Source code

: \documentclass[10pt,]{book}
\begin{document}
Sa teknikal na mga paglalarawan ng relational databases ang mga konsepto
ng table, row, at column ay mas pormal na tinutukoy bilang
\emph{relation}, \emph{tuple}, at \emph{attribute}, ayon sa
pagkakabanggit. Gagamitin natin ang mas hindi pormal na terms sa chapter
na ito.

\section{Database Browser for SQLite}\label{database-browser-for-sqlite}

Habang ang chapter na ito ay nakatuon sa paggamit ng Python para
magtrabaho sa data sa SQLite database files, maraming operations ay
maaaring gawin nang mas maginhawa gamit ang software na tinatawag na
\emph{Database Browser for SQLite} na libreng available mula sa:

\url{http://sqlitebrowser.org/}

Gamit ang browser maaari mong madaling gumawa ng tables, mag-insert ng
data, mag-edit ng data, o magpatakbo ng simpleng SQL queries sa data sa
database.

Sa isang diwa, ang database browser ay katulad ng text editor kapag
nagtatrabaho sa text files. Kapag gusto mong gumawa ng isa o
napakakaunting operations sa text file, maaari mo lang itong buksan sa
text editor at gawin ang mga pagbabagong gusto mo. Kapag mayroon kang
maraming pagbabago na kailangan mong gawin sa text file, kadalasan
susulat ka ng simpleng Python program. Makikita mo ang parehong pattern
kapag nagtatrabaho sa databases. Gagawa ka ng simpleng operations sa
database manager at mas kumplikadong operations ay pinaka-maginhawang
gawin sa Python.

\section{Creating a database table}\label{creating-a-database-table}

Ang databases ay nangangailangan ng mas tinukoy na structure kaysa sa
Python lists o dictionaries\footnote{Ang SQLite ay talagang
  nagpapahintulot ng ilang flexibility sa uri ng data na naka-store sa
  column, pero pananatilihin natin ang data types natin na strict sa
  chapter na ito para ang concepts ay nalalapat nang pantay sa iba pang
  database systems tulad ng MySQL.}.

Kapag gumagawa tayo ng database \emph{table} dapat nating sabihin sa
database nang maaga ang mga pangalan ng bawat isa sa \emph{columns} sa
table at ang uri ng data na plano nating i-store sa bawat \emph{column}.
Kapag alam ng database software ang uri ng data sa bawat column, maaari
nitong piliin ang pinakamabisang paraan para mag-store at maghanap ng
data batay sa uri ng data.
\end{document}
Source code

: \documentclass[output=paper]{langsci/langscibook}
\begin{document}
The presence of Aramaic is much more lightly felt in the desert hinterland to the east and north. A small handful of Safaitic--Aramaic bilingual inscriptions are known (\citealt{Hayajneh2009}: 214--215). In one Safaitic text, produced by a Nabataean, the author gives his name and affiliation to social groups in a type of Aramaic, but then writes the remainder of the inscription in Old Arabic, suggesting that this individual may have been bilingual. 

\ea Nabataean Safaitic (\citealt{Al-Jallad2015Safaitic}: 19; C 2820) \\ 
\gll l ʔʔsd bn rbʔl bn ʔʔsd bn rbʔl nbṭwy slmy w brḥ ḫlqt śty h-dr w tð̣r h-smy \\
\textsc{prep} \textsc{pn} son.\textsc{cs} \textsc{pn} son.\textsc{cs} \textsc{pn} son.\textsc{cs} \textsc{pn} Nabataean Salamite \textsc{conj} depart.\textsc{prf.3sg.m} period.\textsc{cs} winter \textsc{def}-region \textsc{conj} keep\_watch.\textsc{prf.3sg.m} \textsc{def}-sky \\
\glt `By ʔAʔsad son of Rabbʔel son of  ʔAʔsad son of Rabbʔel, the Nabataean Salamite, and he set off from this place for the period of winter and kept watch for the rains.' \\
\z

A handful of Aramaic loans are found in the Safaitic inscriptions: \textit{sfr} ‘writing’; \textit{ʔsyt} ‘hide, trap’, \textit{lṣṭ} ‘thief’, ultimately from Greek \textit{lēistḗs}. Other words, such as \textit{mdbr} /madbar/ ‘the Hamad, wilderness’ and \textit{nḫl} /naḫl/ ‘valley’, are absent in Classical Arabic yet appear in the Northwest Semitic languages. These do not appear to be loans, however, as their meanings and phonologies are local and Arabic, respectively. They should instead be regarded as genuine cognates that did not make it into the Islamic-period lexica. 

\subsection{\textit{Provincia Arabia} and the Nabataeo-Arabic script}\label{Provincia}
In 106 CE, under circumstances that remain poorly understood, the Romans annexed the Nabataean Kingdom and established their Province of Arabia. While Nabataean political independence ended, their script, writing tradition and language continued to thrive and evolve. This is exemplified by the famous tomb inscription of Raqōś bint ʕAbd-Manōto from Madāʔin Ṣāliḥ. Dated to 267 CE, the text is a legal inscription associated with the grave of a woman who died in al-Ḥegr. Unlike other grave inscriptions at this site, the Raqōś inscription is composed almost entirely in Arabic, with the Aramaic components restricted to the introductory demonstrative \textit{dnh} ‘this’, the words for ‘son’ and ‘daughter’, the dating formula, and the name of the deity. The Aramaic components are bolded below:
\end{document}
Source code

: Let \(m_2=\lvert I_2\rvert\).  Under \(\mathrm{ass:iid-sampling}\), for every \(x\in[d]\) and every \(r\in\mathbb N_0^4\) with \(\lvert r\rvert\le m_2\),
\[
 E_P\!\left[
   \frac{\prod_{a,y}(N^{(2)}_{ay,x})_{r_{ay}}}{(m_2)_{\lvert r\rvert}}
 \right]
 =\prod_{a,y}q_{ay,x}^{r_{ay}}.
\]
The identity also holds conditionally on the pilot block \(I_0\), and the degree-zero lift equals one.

════

What needs to be done: Take from the listing above each line that contains the string "maraming".

Answer:
magtrabaho sa data sa SQLite database files, maraming operations ay
maraming pagbabago na kailangan mong gawin sa text file, kadalasan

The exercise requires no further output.